St. Pölten University of Applied Sciences, Institute for Creative Media Technologies, St. Pölten, Austria.
St. Pölten University of Applied Sciences, Institute for Creative Media Technologies, St. Pölten, Austria.
Gait Posture. 2020 Feb;76:198-203. doi: 10.1016/j.gaitpost.2019.10.021. Epub 2019 Nov 9.
Quantitative gait analysis produces a vast amount of data, which can be difficult to analyze. Automated gait classification based on machine learning techniques bear the potential to support clinicians in comprehending these complex data. Even though these techniques are already frequently used in the scientific community, there is no clear consensus on how the data need to be preprocessed and arranged to assure optimal classification accuracy outcomes.
Is there an optimal data aggregation and preprocessing workflow to optimize classification accuracy outcomes?
Based on our previous work on automated classification of ground reaction force (GRF) data, a sequential setup was followed: firstly, several aggregation methods - early fusion and late fusion - were compared, and secondly, based on the best aggregation method identified, the expressiveness of different combinations of signal representations was investigated. The employed dataset included data from 910 subjects, with four gait disorder classes and one healthy control group. The machine learning pipeline comprised principle component analysis (PCA), z-standardization and a support vector machine (SVM).

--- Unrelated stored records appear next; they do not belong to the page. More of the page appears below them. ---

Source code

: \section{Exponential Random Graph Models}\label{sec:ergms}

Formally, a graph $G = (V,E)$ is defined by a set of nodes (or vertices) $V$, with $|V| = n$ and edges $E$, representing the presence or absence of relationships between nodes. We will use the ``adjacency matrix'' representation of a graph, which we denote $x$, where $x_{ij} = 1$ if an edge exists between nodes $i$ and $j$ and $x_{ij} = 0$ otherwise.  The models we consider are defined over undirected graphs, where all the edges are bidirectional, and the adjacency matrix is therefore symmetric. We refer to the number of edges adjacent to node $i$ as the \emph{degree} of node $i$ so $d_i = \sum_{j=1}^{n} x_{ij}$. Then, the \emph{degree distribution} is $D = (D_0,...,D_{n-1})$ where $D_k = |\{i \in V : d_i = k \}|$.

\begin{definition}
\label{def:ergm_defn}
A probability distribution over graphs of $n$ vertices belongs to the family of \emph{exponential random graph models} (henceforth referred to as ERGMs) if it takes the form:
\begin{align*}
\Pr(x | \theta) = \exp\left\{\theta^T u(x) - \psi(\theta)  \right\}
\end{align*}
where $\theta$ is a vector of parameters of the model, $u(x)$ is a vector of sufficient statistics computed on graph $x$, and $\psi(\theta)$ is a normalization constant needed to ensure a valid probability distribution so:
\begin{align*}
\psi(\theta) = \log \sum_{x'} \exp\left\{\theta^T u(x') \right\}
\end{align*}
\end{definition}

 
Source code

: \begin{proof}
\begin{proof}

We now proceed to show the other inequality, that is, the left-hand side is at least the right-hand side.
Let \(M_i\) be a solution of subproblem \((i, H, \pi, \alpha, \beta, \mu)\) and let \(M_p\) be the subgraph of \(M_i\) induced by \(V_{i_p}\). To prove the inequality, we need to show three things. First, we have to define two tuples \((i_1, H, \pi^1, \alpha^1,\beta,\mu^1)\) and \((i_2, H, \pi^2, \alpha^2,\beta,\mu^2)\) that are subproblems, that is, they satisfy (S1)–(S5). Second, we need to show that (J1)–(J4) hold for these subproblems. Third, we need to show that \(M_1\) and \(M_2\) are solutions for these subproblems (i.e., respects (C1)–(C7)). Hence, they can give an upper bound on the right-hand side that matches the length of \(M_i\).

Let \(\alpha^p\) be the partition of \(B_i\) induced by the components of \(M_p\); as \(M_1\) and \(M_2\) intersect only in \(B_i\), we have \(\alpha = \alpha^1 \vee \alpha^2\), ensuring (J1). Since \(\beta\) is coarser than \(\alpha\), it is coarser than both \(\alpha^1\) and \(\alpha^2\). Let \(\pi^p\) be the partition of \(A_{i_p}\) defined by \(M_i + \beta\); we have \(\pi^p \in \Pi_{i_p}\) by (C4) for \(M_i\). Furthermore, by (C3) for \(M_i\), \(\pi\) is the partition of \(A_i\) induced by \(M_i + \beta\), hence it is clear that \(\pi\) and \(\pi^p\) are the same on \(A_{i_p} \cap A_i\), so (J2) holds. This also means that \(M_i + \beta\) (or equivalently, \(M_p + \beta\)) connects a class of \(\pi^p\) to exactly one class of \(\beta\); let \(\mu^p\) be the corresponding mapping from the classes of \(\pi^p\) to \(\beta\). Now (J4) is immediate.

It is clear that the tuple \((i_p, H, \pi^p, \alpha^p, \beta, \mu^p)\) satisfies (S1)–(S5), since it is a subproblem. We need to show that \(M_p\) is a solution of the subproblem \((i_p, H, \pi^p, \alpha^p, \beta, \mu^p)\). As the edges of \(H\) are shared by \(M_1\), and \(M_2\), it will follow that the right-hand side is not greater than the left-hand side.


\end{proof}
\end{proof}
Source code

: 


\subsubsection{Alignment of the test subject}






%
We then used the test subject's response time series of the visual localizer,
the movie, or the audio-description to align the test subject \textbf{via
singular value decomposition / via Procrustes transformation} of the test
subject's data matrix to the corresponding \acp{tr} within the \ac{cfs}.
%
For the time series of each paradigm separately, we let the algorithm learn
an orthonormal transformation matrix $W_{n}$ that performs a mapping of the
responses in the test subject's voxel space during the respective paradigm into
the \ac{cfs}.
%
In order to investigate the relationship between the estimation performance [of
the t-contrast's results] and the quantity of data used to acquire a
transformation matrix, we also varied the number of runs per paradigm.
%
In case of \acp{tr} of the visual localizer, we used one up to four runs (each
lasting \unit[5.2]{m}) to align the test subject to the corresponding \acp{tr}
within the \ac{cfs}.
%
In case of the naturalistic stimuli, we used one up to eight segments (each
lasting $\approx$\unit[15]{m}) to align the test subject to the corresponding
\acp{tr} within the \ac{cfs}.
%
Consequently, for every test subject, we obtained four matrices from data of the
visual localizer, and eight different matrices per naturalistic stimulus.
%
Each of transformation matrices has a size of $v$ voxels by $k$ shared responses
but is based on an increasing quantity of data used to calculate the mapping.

The late fusion aggregation, i.e., utilizing majority voting on the classifier's predictions, performed best. In addition, the use of derived signal representations (relative changes and signal differences) seems to be advantageous as well.
Our results indicate that great caution is needed when data preprocessing and aggregation methods are selected, as these can have an impact on classification accuracies. These results shall serve future studies as a guideline for the choice of data aggregation and preprocessing techniques to be employed.
定量步态分析会产生大量数据,这些数据可能难以分析。基于机器学习技术的自动步态分类有可能帮助临床医生理解这些复杂的数据。尽管这些技术在科学界已经被广泛使用,但对于如何预处理和整理数据以确保最佳分类准确性结果,尚未达成明确共识。
是否存在一种最优的数据聚合和预处理工作流程,可以优化分类准确性结果?
基于我们之前在地面反力(GRF)数据自动分类方面的工作,采用了以下顺序设置:首先,比较了几种聚合方法——早期融合和晚期融合;其次,根据确定的最佳聚合方法,研究了不同信号表示组合的表达能力。所使用的数据集包括 910 名受试者的数据,涉及四个步态障碍类别和一个健康对照组。机器学习管道包括主成分分析(PCA)、z 标准化和支持向量机(SVM)。
晚期融合聚合(即在分类器的预测上进行多数投票)表现最佳。此外,使用派生信号表示(相对变化和信号差异)似乎也有优势。
我们的结果表明,在选择数据预处理和聚合方法时需要非常谨慎,因为这些方法会影响分类准确性。这些结果将为未来的研究提供指导,为选择要使用的数据聚合和预处理技术提供参考。